Python Code for the Work
import pandas as pd
In [2]:
from sklearn.tree import DecisionTreeClassifier
In [3]:
from sklearn.model_selection import train_test_split
In [4]:
from sklearn.metrics import classification_report
In [5]:
data = pd.read_excel(r"C:\Users\Dell\Desktop\Book1.xlsx")
In [8]:
data = data.T
data.columns = data.iloc[0]
data = data[1:]
In [16]:
data['pat'] = pd.to_numeric(data['pat'], errors='coerce')
In [17]:
X = data[['turnover', 'roce', 'liqudityratio', 'noemployees']]
In [18]:
y = data['pat']
In [19]:
X_train, X_test, y_train, y_test = train_test_split(X, y, test_size=0.2,
random_state=42)
In [20]:
classifier = DecisionTreeClassifier()
In [ ]:
print(data['pat'].unique())
print(data['pat'].dtype)
In [22]:
X = data[['turnover', 'roce', 'liqudityratio', 'noemployees']]
In [23]:
y = data['pat']
In [24]:
X_train, X_test, y_train, y_test = train_test_split(X, y, test_size=0.2,
random_state=42)
In [25]:
classifier = DecisionTreeClassifier()
In [26]:
classifier.fit(X_train, y_train)
Out[26]:
DecisionTreeClassifier
DecisionTreeClassifier()
In [35]:
from sklearn import tree
import graphviz
In [27]:
y_pred = classifier.predict(X_test)
In [29]:
report = classification_report(y_test, y_pred, zero_division=0)
In [30]:
print(report)
precision recall
f1-score support
-2490380.0 0.00 0.00
0.00 0.0
-2448564.0 0.00 0.00
0.00 1.0
-1906132.0 0.00 0.00
0.00 0.0
-1571463.0 0.00 0.00
0.00 0.0
60751.0 0.00 0.00
0.00 1.0
373589.0 0.00 0.00
0.00 1.0
3000785.0 0.00 0.00
0.00 1.0
accuracy
0.00 4.0
macro avg 0.00 0.00
0.00 4.0
weighted avg 0.00
0.00 0.00 4.0
Interpretation
The classification report provides an assessment of the
performance of the decision tree classifier. Let's interpret the different
metrics:
Precision: Precision evaluates the accuracy of positive
predictions. In this case, all the listed labels have a precision of 0.00,
indicating that there were no correct positive predictions for these labels.
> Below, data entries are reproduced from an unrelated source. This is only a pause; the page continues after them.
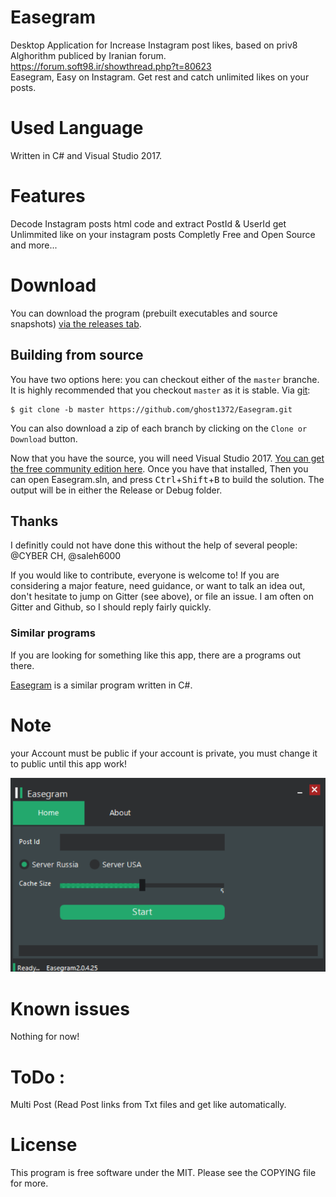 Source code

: # Easegram
Desktop Application for Increase Instagram post likes, based on priv8 Alghorithm publiced by Iranian forum.
https://forum.soft98.ir/showthread.php?t=80623 <br>
Easegram, Easy on Instagram. Get rest and catch unlimited likes on your posts.

# Used Language
Written in C# and Visual Studio 2017.

# Features
Decode Instagram posts html code and extract PostId & UserId
get Unlimmited like on your instagram posts
Completly Free and Open Source
and more...

# Download
You can download the program (prebuilt executables and source snapshots) [via the releases tab](https://github.com/ghost1372/Easegram/releases).

## Building from source

You have two options here: you can checkout either of the `master` branche. It is highly recommended that you checkout `master` as it is stable.
 Via [git](https://git-scm.com):
```
$ git clone -b master https://github.com/ghost1372/Easegram.git
```

You can also download a zip of each branch by clicking on the `Clone or Download` button.

Now that you have the source, you will need Visual Studio 2017. [You can get the free community edition here](https://www.visualstudio.com/vs/community/). 
Once you have that installed, Then you can open Easegram.sln, and press <kbd>Ctrl</kbd>+<kbd>Shift</kbd>+<kbd>B</kbd> to build the solution.
The output will be in either the Release or Debug folder.

## Thanks

I definitly could not have done this without the help of several people:
@CYBER CH, @saleh6000

If you would like to contribute, everyone is welcome to! If you are considering a major feature, need guidance, 
or want to talk an idea out, don't hesitate to jump on Gitter (see above), or file an issue. I am often on Gitter and Github, so I should reply fairly quickly.

### Similar programs
If you are looking for something like this app, there are a programs out there.

[Easegram](https://github.com/CYBEREH/Easegram) is a similar program written in C#.

# Note
your Account must be public if your account is private, you must change it to public until this app work!

![Screenshot](Screen.png)

# Known issues

Nothing for now!

# ToDo :<br>
Multi Post (Read Post links from Txt files and get like automatically.

# License

This program is free software under the MIT. Please see the COPYING file for more.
Recall: Recall measures the proportion of actual positives
that were correctly identified. Similar to precision, the recall for all the
listed labels is 0.00, indicating that there were no true positive predictions
for these labels.
F1-score: The F1-score is a combined measure of precision
and recall, taking into account both metrics. Since both precision and recall
are 0.00, the F1-score for all the listed labels is also 0.00
Support: The support indicates the number of occurrences of
each label in the test data. It reveals that labels such as -2490380.0,
-1906132.0, and -1571463.0 did not appear in the test data (support of 0). On
the other hand, labels like -2448564.0, 60751.0, 373589.0, and 3000785.0 had a
single occurrence (support of 1).
Accuracy: The overall accuracy of the classifier is reported
as 0.00, indicating that none of the predictions were correct.
Macro avg: This row presents the average precision, recall,
and F1-score across all labels. Since all the individual metrics are 0.00, the
macro average is also 0.00.
Weighted avg: Similar to the macro average, the weighted
average calculates the metrics by considering the support of each label. As the
support for each label is either 0 or 1, the weighted average metrics are also
0.00.
Overall, the classification report suggests that the
decision tree classifier did not make any correct predictions for the given
labels. It's important to note that the dataset might be imbalanced, or the
classifier may require further tuning or more data to improve its performance.